Introduction

Romain Rolland (1866-1944) was a French pacifist writer who was world famous during his lifetime. He was also a musicologist and a professor of music history at the Sorbonne University. He lived in Switzerland when the Great War broke out. Too old to be mobilised, he decided to stay in Switzerland. He published numerous articles in the Journal de Genève, some of which were collected under the title Au-dessus de la Mêlée. He was awarded the Nobel Prize in Literature in 1915.

During the First World War

Viewing the global conflict as Europe’s suicide, Rolland joined the Red Cross, refusing to take a side in the war. Consequently, he was violently attacked by nationalists of both camps.

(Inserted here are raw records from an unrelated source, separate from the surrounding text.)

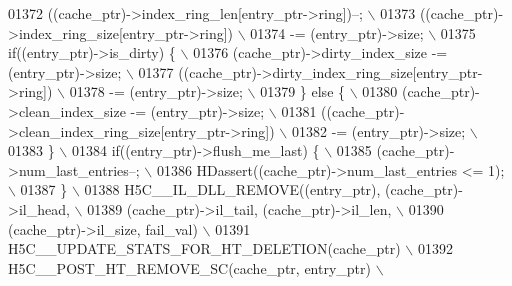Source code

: \begin{DoxyCode}
01372 \textcolor{preprocessor}{    ((cache\_ptr)->index\_ring\_len[entry\_ptr->ring])--;                        \(\backslash\)}
01373 \textcolor{preprocessor}{    ((cache\_ptr)->index\_ring\_size[entry\_ptr->ring])                          \(\backslash\)}
01374 \textcolor{preprocessor}{            -= (entry\_ptr)->size;                                            \(\backslash\)}
01375 \textcolor{preprocessor}{    if((entry\_ptr)->is\_dirty) \{                                              \(\backslash\)}
01376 \textcolor{preprocessor}{        (cache\_ptr)->dirty\_index\_size -= (entry\_ptr)->size;                  \(\backslash\)}
01377 \textcolor{preprocessor}{        ((cache\_ptr)->dirty\_index\_ring\_size[entry\_ptr->ring])                \(\backslash\)}
01378 \textcolor{preprocessor}{                -= (entry\_ptr)->size;                                        \(\backslash\)}
01379 \textcolor{preprocessor}{    \} else \{                                                                 \(\backslash\)}
01380 \textcolor{preprocessor}{        (cache\_ptr)->clean\_index\_size -= (entry\_ptr)->size;                  \(\backslash\)}
01381 \textcolor{preprocessor}{        ((cache\_ptr)->clean\_index\_ring\_size[entry\_ptr->ring])                \(\backslash\)}
01382 \textcolor{preprocessor}{                -= (entry\_ptr)->size;                                        \(\backslash\)}
01383 \textcolor{preprocessor}{    \}                                                                        \(\backslash\)}
01384 \textcolor{preprocessor}{    if((entry\_ptr)->flush\_me\_last) \{                                         \(\backslash\)}
01385 \textcolor{preprocessor}{        (cache\_ptr)->num\_last\_entries--;                                     \(\backslash\)}
01386 \textcolor{preprocessor}{        HDassert((cache\_ptr)->num\_last\_entries <= 1);                        \(\backslash\)}
01387 \textcolor{preprocessor}{    \}                                                                        \(\backslash\)}
01388 \textcolor{preprocessor}{    H5C\_\_IL\_DLL\_REMOVE((entry\_ptr), (cache\_ptr)->il\_head,                    \(\backslash\)}
01389 \textcolor{preprocessor}{                       (cache\_ptr)->il\_tail, (cache\_ptr)->il\_len,            \(\backslash\)}
01390 \textcolor{preprocessor}{                       (cache\_ptr)->il\_size, fail\_val)                       \(\backslash\)}
01391 \textcolor{preprocessor}{    H5C\_\_UPDATE\_STATS\_FOR\_HT\_DELETION(cache\_ptr)                             \(\backslash\)}
01392 \textcolor{preprocessor}{    H5C\_\_POST\_HT\_REMOVE\_SC(cache\_ptr, entry\_ptr)                             \(\backslash\)}

\end{DoxyCode}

At the beginning of the war, a vicious slander campaign was launched in France, labelling him a traitor. As a moralist intellectual, a non-violent humanist and a self-proclaimed spokesman for intellectuals (whom at this time he denounced as warmongers), Rolland placed individual thinking above any collective action.

On 26 June 1919, he published an appeal dedicated to “the workers of the mind”, entitled the Déclaration de l’indépendance de l'Esprit, in the newspaper L’Humanité. It was co-signed by Henri Barbusse (1873-1935), Albert Einstein (1879-1955) and Bertrand Russell (1872-1970). With the same aim, he created the literary magazine Europe and maintained a very intense correspondence with, notably, Einstein, Sigmund Freud (1856-1939), Mahatma Gandhi (1869-1948), Maxim Gorki (1868-1936), Rabindranath Tagore (1861-1941), Albert Schweitzer (1875-1965) and Stefan Zweig (1881-1942).

Later Years

In the 1930s, Rolland grew closer and closer to the Parti communiste français (PCF), the French Communist Party, and became part of the anti-fascist movement. While France was occupied during the Second World War, he lived in the German occupied zone and took refuge in complete silence until his death.